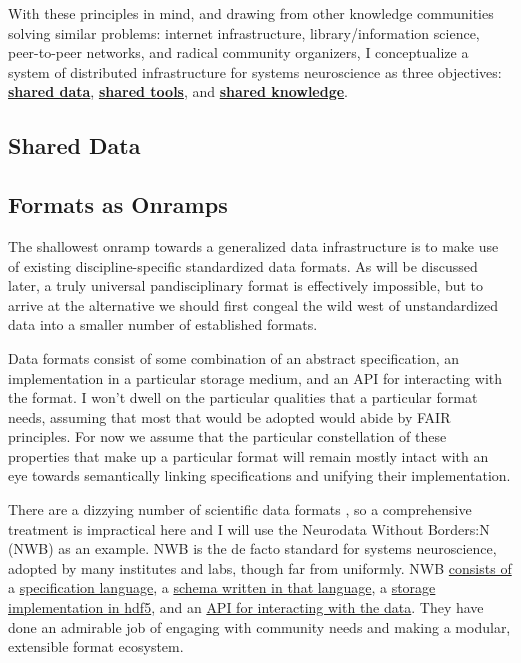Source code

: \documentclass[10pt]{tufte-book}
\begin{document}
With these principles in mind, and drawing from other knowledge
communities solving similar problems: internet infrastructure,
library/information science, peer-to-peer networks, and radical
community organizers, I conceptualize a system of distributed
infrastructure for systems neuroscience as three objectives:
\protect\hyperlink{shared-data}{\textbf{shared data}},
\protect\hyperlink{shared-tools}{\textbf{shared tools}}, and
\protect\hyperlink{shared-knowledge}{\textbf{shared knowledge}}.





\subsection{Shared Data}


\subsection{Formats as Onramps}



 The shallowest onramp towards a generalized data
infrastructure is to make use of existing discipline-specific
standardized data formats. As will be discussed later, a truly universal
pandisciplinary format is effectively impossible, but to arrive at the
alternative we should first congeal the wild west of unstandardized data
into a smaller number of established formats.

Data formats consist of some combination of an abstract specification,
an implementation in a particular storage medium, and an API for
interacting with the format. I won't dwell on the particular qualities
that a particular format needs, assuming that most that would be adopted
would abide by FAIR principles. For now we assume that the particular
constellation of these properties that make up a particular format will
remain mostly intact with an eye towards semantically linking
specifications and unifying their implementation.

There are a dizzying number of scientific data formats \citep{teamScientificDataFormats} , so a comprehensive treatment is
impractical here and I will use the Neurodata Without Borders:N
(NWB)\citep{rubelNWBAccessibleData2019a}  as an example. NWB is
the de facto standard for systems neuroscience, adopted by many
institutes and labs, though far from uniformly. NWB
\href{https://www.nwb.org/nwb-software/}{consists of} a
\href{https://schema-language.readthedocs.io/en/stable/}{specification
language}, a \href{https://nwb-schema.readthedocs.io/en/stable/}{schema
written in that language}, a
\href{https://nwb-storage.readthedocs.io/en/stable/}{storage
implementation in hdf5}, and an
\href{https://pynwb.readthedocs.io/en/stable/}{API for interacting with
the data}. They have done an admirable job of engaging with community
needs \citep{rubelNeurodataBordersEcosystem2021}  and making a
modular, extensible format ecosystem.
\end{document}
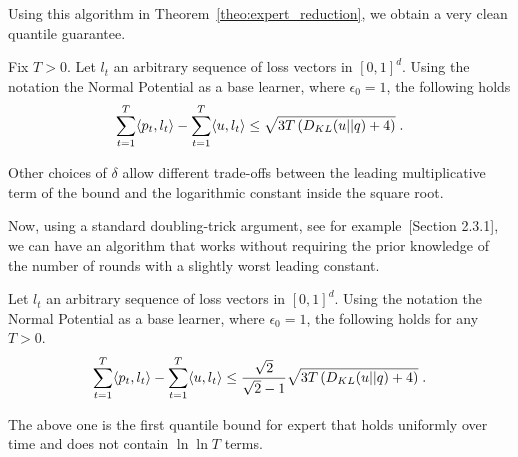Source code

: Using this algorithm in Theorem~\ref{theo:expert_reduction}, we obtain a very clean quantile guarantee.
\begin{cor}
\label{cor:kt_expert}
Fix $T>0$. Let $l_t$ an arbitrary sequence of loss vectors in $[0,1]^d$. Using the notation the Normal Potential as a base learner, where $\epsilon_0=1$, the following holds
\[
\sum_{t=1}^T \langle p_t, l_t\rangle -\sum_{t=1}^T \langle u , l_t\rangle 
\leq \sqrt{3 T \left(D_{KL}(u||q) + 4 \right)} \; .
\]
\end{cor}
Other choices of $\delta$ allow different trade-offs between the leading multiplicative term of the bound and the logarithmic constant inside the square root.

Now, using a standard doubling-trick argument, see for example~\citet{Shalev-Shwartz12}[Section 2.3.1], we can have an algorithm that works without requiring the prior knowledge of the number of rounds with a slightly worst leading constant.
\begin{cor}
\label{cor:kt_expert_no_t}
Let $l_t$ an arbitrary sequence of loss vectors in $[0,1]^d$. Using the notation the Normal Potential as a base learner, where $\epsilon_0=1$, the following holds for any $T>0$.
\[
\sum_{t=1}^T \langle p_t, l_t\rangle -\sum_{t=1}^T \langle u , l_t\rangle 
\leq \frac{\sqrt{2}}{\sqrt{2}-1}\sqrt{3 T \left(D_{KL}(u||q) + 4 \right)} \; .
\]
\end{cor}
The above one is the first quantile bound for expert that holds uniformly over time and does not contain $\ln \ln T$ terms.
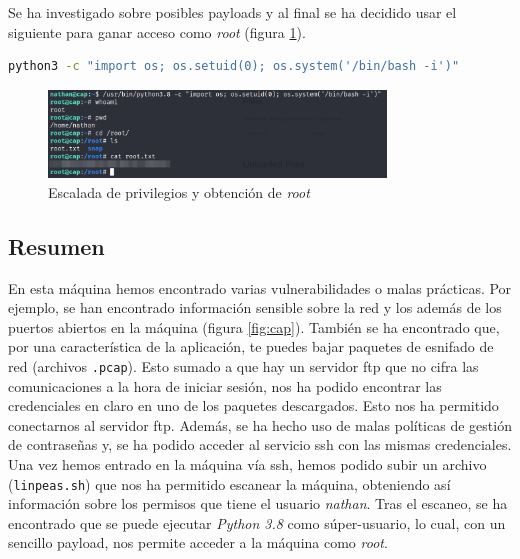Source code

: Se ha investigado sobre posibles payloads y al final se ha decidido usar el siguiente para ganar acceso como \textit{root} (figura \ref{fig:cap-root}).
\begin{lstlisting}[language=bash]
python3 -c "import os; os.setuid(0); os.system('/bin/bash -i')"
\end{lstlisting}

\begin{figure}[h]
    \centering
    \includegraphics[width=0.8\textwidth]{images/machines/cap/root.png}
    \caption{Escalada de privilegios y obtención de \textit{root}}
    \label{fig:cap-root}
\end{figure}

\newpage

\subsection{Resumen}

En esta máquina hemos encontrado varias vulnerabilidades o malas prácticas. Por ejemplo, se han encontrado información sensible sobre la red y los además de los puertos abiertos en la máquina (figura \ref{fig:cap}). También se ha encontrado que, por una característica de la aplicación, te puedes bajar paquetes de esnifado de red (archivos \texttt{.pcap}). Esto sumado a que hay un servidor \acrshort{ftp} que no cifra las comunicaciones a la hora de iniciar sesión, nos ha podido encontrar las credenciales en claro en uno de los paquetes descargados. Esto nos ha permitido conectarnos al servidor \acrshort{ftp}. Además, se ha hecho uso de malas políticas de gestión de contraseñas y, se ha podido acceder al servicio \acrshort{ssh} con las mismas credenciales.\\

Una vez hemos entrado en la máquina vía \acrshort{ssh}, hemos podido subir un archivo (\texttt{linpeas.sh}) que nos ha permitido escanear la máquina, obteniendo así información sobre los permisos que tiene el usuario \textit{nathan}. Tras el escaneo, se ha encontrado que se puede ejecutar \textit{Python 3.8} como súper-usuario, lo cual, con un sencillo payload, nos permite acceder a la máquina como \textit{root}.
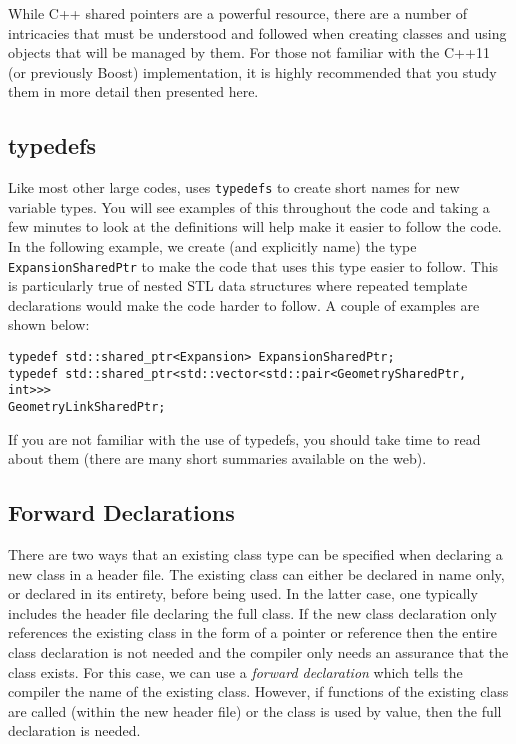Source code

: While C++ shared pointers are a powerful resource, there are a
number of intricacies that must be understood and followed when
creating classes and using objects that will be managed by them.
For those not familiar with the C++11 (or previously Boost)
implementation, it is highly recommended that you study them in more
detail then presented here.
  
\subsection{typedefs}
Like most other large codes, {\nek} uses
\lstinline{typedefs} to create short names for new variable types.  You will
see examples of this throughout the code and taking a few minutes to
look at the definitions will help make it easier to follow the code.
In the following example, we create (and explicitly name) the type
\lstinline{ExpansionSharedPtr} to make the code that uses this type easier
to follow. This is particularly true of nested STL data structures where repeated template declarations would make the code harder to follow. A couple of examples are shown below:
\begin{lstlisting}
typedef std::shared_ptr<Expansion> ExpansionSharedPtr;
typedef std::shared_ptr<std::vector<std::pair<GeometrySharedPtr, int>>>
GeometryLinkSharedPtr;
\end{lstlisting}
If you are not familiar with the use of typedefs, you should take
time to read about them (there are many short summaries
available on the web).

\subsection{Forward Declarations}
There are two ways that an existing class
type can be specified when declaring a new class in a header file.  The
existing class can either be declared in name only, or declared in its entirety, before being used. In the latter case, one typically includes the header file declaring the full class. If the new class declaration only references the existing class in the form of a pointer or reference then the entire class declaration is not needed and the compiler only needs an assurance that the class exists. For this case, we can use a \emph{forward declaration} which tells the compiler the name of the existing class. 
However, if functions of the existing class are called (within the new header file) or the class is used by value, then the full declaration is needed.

==

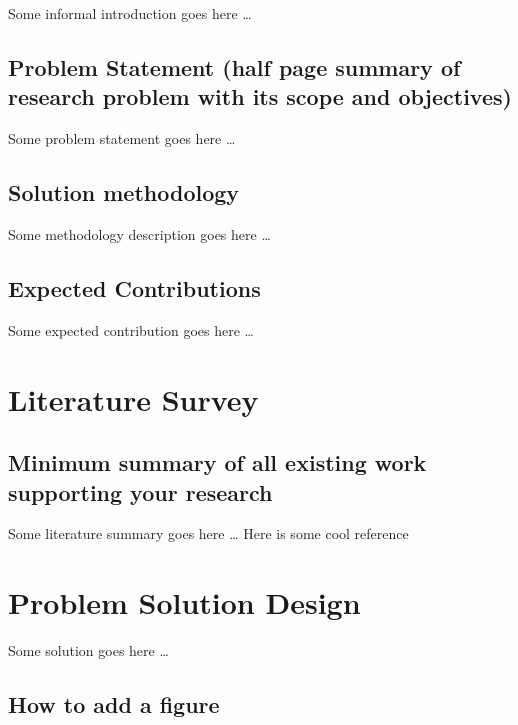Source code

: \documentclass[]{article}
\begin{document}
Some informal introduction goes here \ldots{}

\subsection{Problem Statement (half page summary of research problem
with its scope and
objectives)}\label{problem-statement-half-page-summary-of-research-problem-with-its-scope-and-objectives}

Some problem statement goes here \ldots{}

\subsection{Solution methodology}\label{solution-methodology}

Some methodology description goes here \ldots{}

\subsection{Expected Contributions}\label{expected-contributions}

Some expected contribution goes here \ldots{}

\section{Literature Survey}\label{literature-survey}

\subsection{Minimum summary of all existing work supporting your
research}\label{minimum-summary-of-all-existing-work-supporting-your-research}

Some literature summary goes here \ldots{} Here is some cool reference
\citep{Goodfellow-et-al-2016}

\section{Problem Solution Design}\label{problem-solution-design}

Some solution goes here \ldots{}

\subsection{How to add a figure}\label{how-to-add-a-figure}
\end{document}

==

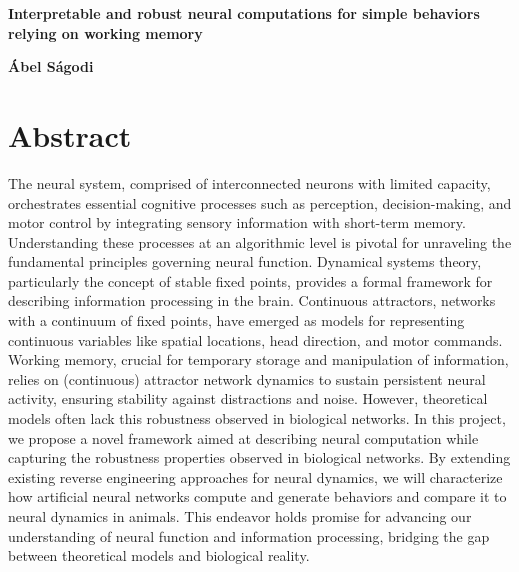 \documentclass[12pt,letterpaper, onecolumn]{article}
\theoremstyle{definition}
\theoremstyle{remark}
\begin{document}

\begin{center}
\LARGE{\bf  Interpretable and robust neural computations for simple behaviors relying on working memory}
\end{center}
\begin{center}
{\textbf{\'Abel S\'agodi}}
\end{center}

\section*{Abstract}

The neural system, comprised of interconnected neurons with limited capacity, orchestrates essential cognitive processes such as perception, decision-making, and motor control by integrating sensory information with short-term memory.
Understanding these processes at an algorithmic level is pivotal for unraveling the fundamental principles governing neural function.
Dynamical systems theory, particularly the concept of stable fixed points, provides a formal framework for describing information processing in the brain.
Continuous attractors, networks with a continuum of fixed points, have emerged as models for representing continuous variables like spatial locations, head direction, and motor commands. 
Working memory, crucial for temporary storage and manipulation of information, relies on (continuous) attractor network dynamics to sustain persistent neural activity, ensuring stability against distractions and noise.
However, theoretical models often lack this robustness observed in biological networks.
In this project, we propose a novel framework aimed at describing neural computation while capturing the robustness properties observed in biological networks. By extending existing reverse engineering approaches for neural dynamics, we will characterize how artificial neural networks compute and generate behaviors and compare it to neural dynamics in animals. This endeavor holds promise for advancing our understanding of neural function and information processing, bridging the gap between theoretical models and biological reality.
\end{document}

TASK ITEM:
Lines above with the string "uses" need to be found and copied.

SOLUTION FOR THIS EXERCISE:
Like most other large codes, {\nek} uses
\lstinline{ExpansionSharedPtr} to make the code that uses this type easier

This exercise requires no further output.